The Governor of Jakarta enacted Large Scale Social Distancing starting on April 10th 2020 (40 days after the first confirmed COVID-19 case was reported). This initiative was followed by West Java’s Governor applying the same regulations in satellite cities near Jakarta. The effectiveness of the timing as well as the implementation of these regulations should be evaluated at a later point, however it can be said that they eventually (within 3–4 weeks) led to the plateau of the reported transmission rate within these cities. These measures were coupled with individual-level preventive and hygiene actions strongly advised by the Indonesian Government [39].

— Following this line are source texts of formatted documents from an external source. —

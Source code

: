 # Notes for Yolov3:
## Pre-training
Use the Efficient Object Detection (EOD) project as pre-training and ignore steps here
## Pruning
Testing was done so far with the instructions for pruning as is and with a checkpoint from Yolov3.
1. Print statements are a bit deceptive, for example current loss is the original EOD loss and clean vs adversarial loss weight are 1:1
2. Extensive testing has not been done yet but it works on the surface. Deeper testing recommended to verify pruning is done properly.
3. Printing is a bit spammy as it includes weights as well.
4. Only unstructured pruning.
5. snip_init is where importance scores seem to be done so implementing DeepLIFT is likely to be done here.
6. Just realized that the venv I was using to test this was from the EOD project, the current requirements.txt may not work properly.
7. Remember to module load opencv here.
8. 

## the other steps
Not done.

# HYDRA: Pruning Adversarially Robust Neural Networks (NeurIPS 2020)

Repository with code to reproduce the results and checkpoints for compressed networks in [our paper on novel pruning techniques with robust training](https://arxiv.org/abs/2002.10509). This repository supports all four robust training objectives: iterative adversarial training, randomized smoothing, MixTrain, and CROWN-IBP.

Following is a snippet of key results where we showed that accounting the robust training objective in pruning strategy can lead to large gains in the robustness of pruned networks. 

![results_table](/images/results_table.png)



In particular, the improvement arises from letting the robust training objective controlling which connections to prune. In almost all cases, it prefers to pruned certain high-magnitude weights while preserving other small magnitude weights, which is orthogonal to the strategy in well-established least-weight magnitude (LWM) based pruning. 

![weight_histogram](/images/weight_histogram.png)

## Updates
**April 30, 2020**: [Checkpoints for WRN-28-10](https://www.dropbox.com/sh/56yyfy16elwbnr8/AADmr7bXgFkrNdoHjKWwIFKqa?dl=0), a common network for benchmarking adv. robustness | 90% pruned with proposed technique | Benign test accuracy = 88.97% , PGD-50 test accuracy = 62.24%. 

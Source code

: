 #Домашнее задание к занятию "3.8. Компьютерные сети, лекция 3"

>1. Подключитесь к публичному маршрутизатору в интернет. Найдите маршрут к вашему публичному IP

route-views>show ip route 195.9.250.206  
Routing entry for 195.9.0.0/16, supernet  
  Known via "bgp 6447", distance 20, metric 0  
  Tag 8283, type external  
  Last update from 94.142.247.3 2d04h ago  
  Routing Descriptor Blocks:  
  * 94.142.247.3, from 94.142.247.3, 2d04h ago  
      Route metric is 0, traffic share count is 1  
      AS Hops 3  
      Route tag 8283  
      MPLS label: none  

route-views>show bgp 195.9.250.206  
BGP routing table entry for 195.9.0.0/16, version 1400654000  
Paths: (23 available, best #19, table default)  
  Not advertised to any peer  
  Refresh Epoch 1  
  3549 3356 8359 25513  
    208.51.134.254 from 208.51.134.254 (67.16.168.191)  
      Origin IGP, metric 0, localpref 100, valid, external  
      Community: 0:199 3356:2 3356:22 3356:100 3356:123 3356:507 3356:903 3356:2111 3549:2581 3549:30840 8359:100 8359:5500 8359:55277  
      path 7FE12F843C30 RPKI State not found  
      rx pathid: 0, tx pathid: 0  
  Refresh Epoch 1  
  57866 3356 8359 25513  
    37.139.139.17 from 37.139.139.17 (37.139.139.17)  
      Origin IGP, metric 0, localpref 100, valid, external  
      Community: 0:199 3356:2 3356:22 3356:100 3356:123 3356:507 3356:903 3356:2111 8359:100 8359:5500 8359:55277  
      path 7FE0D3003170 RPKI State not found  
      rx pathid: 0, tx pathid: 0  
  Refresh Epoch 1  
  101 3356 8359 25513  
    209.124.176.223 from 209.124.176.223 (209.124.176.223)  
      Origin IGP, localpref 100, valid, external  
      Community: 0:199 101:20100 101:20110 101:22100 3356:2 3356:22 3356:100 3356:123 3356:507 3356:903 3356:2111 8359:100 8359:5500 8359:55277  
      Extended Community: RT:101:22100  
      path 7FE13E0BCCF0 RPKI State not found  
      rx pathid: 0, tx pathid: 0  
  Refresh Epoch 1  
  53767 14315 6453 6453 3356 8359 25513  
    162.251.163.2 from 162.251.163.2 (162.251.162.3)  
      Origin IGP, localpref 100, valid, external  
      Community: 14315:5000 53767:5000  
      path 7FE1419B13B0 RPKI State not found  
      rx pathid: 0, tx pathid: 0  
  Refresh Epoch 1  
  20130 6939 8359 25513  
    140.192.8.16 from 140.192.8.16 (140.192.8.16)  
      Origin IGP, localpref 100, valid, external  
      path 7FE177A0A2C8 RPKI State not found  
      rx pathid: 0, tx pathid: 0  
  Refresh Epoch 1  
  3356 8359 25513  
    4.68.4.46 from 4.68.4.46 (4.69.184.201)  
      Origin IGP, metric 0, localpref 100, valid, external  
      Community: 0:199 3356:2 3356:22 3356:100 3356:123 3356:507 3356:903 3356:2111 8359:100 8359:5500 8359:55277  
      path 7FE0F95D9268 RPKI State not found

The strength of our study is that the data was collected centrally by the Indonesia National Task Force for the Acceleration of COVID-19. Therefore, this made the uniform in the way of reporting, and able to cover thoroughly the entire national area of Indonesia. However, this study has certain limitations. The very high level of incomplete data (in some cases close to 90%) and the high variability of completion between different comorbidity categories has prevented the further analyses of comorbidities. The level of completion (Table 2) is an aspect currently addressed by the Indonesian authorities. Furthermore, there were delays in the reporting of data, either due to the lack of staff confidence in the initial handling of the reports or more likely because of the overwhelmed data management structure at the local levels of administration. Furthermore, the data was not always complete, and did not provide patient’s history of social contact, while symptoms, such as cough and prior fever episodes were self-reported, making them prone to memory bias. As Indonesia is a very active transit hub in South- East Asia, there is a likelihood that a number of the confirmed COVID-19 cases might be imported from other nations regionally, however the type of data collected so far does not allow to differentiate local transmission events vs imported seeding from other areas.

Conclusion

This study is the first to provide detailed characteristics of the laboratory confirmed COVID-19 patients in Indonesia and used a spatial-temporal analysis to present the transmission pattern from the very beginning of the outbreak in Indonesia on March 2nd 2020 to August 2nd 2020. The demographic profile of confirmed infected patients reported in this manuscript is in keeping with the confirmed patient profiles from other parts of South-East Asia. As in other neighbouring geographical areas (Vietnam, Thailand and Malaysia) the first confirmed cases were directly related to travellers from other infection hotspots. In the case of Indonesia, it is thought to have arrived from travellers returning from an affected area in Malaysia, as reported widely in the press [40]. However, without genomic or further laboratory information this remains an informed conjecture.

The data reported here, demonstrates that all the provinces of Indonesia were affected by COVID-19 within a short time period. The incidence on Java island is not surprising given its very high population density and population movement. The increase of new confirmed cases has been consistent during this time period for all provinces, in part due to the surge in national diagnostic capacity. This information is utilized continuously by the current Indonesian Task Force in their efforts to ultimately manage the outbreak.

Acknowledgments

Disclaimer: Where authors are identified as personnel of the International Agency for Research on Cancer/WHO, the authors alone are responsible for the views expressed in this article and they do not necessarily represent the decisions, policy or views of the International Agency for Research on Cancer/WHO.